Below is a listing. Quote from it, exactly, the lines from the one containing "Fortunately, there are" down to the one containing "to compare the", both ends included, and nothing else.

————

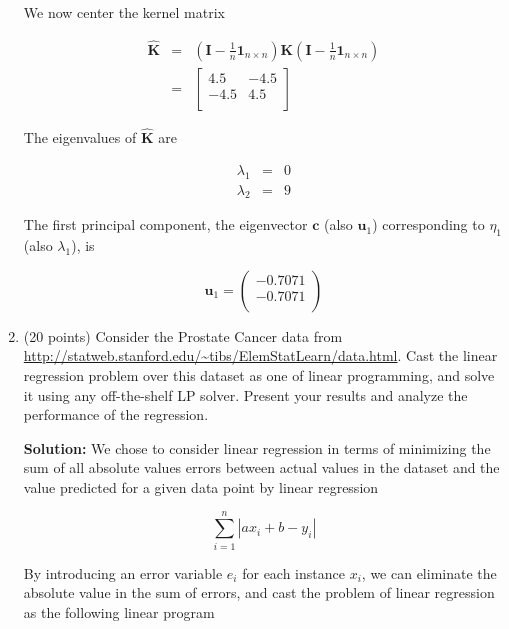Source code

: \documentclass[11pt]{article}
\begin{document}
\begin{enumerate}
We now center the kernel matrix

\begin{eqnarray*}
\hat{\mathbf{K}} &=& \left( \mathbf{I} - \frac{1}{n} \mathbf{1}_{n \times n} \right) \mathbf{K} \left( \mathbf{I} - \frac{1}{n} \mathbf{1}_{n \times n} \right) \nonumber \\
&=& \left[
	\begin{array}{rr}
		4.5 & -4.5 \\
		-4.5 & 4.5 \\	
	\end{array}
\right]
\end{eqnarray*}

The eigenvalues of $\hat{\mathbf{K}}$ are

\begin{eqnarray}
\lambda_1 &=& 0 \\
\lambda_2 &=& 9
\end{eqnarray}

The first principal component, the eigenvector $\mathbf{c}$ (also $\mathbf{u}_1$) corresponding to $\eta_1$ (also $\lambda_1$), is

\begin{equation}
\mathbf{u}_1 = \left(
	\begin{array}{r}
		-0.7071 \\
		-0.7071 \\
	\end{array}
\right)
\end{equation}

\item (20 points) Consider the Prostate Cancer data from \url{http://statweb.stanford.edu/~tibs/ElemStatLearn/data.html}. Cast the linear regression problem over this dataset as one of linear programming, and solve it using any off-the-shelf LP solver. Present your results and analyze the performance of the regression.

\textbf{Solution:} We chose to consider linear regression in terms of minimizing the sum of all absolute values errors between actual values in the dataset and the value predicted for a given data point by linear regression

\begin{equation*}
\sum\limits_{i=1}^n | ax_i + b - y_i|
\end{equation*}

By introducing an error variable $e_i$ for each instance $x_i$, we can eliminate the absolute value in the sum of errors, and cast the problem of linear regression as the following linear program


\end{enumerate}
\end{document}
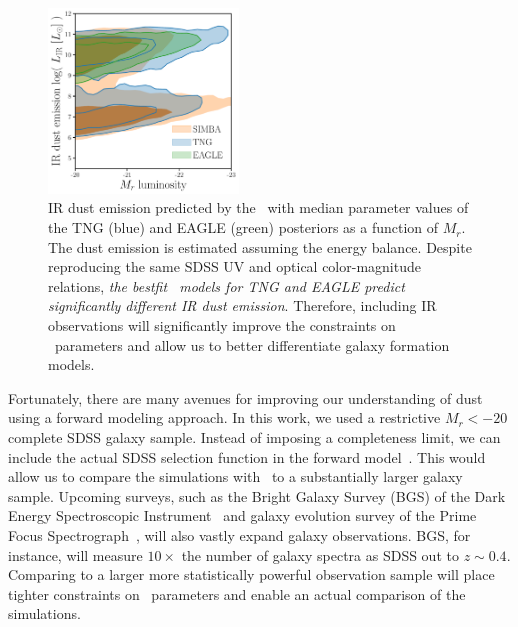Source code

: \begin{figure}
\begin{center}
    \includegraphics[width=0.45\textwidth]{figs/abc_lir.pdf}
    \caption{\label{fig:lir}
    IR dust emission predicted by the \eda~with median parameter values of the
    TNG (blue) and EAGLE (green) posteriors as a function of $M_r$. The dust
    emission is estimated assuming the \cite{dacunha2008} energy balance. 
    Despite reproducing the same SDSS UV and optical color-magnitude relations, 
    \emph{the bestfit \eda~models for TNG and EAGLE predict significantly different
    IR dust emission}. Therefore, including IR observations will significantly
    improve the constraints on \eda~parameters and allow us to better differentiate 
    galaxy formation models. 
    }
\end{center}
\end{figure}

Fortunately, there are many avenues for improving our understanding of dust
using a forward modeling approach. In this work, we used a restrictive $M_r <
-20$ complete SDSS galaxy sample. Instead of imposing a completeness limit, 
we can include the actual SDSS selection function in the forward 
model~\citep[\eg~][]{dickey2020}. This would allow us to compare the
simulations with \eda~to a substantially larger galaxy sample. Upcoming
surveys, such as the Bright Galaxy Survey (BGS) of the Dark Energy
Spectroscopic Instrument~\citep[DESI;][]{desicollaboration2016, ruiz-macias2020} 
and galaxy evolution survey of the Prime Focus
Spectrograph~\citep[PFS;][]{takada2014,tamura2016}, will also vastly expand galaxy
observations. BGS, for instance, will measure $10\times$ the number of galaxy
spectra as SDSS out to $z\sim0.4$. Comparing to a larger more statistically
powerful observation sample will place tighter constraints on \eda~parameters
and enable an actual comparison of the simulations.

————

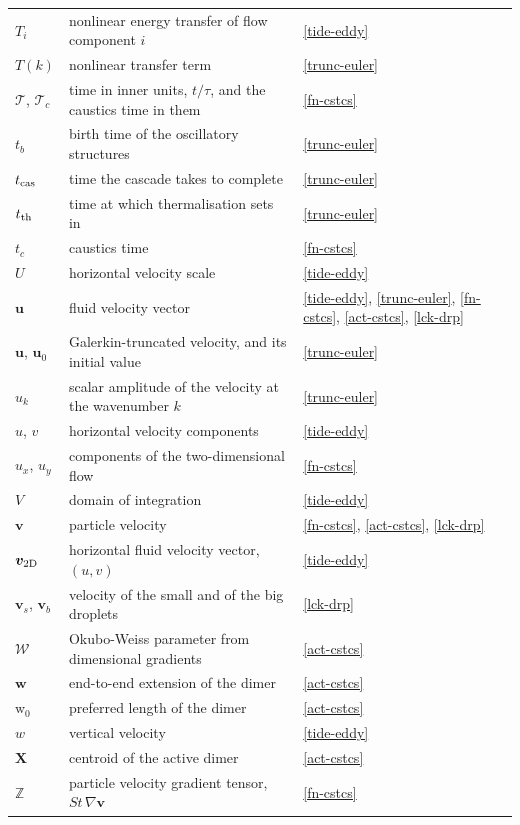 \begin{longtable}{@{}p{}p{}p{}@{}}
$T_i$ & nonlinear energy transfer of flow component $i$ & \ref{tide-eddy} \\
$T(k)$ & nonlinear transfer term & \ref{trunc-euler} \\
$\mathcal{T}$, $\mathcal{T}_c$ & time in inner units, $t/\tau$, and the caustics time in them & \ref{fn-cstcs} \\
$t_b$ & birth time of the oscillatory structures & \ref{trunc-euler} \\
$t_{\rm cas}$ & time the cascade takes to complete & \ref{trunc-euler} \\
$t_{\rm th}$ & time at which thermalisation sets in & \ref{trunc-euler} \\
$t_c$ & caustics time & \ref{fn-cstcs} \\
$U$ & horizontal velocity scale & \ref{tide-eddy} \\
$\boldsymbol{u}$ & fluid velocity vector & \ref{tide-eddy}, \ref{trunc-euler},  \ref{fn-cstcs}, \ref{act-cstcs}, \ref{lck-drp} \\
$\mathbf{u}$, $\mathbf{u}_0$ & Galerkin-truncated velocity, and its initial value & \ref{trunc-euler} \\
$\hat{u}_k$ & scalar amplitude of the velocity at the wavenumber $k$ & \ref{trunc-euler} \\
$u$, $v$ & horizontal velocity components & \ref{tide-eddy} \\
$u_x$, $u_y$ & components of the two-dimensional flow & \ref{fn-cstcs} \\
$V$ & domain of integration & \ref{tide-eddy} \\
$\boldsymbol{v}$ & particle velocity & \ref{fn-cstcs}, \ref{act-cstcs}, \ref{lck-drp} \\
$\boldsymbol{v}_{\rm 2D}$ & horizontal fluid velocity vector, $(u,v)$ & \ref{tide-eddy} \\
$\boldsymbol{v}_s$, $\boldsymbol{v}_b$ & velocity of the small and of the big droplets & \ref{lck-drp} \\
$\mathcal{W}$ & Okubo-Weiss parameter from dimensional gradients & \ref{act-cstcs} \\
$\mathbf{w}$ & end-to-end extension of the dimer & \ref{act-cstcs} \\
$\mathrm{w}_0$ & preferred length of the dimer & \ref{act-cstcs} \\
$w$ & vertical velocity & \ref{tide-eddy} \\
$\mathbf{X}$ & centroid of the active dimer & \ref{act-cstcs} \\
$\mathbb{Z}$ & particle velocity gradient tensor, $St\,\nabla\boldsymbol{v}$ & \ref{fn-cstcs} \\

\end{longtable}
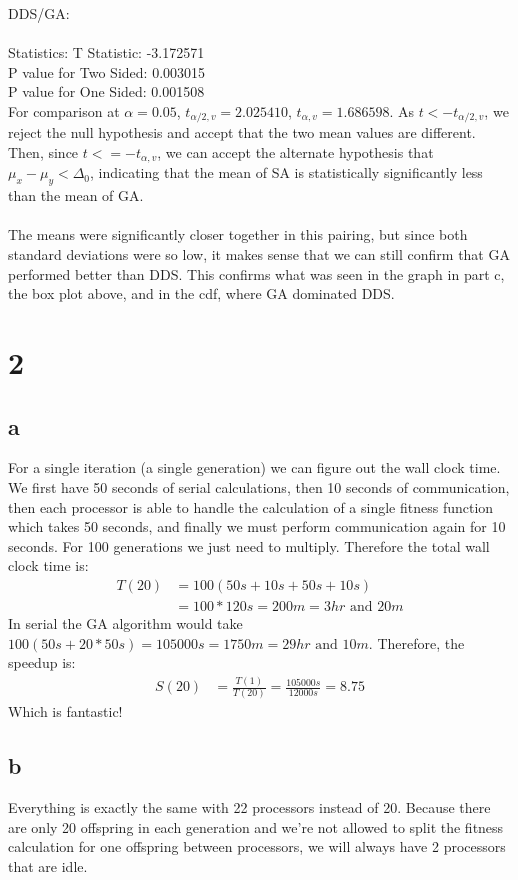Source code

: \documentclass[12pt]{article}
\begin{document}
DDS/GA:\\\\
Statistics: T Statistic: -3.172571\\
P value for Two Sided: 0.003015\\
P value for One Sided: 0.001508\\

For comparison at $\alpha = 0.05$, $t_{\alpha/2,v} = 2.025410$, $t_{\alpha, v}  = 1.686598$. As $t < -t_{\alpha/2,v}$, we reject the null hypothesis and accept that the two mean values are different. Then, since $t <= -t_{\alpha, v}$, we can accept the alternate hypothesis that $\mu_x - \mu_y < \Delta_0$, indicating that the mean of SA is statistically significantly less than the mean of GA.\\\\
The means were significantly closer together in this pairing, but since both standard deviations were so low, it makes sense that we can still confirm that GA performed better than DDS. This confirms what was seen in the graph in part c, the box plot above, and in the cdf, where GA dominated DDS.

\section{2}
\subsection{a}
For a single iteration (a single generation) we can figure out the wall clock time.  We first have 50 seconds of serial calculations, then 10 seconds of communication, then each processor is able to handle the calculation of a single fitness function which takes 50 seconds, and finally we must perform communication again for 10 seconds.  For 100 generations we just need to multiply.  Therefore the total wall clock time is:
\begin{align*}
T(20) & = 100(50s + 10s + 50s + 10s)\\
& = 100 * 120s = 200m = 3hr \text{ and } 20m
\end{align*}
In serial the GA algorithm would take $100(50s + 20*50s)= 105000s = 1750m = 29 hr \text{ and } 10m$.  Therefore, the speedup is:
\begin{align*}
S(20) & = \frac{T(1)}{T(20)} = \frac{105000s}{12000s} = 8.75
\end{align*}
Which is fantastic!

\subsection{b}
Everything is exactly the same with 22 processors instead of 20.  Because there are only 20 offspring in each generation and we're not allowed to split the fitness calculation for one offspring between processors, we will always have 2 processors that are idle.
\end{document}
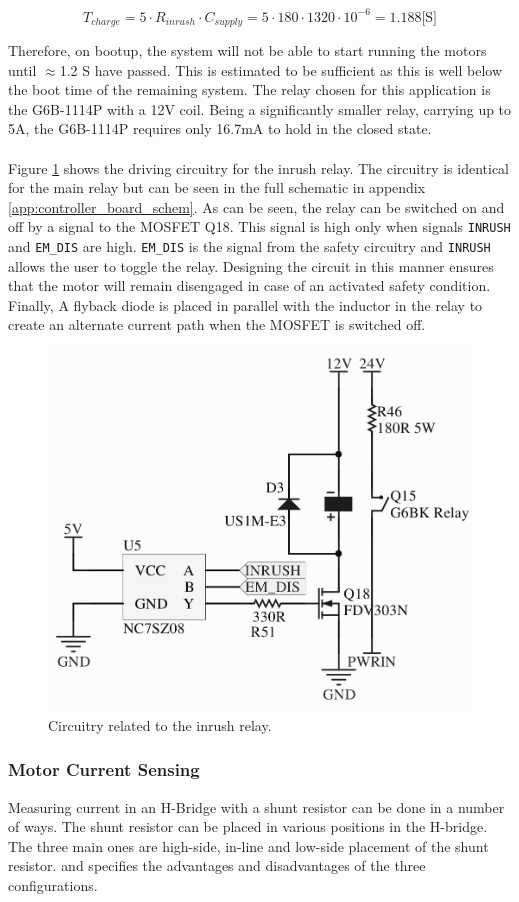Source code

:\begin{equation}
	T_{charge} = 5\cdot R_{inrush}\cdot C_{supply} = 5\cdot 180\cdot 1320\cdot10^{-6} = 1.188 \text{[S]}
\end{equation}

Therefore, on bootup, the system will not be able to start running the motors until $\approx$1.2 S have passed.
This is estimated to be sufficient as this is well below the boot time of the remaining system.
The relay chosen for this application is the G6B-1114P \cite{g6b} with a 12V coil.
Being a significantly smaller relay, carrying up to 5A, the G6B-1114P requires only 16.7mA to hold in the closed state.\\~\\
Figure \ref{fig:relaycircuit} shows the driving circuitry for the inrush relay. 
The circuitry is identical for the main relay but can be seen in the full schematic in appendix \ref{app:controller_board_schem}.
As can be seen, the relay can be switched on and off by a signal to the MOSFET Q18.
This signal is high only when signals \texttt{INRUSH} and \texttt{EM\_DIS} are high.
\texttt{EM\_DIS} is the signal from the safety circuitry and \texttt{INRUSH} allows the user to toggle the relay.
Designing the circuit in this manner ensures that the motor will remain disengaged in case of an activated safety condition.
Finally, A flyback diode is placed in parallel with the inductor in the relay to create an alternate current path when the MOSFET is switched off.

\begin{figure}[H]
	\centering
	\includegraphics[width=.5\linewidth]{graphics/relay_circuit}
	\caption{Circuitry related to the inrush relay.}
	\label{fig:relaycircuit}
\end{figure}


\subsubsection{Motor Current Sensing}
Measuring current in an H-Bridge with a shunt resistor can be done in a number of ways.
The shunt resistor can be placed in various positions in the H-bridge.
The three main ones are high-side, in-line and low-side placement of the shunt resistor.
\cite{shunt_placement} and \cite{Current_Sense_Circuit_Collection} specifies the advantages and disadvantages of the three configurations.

————

EXPECTED OUTPUT:
Fortunately, there are many avenues for improving our understanding of dust
using a forward modeling approach. In this work, we used a restrictive $M_r <
-20$ complete SDSS galaxy sample. Instead of imposing a completeness limit, 
we can include the actual SDSS selection function in the forward 
model~\citep[\eg~][]{dickey2020}. This would allow us to compare the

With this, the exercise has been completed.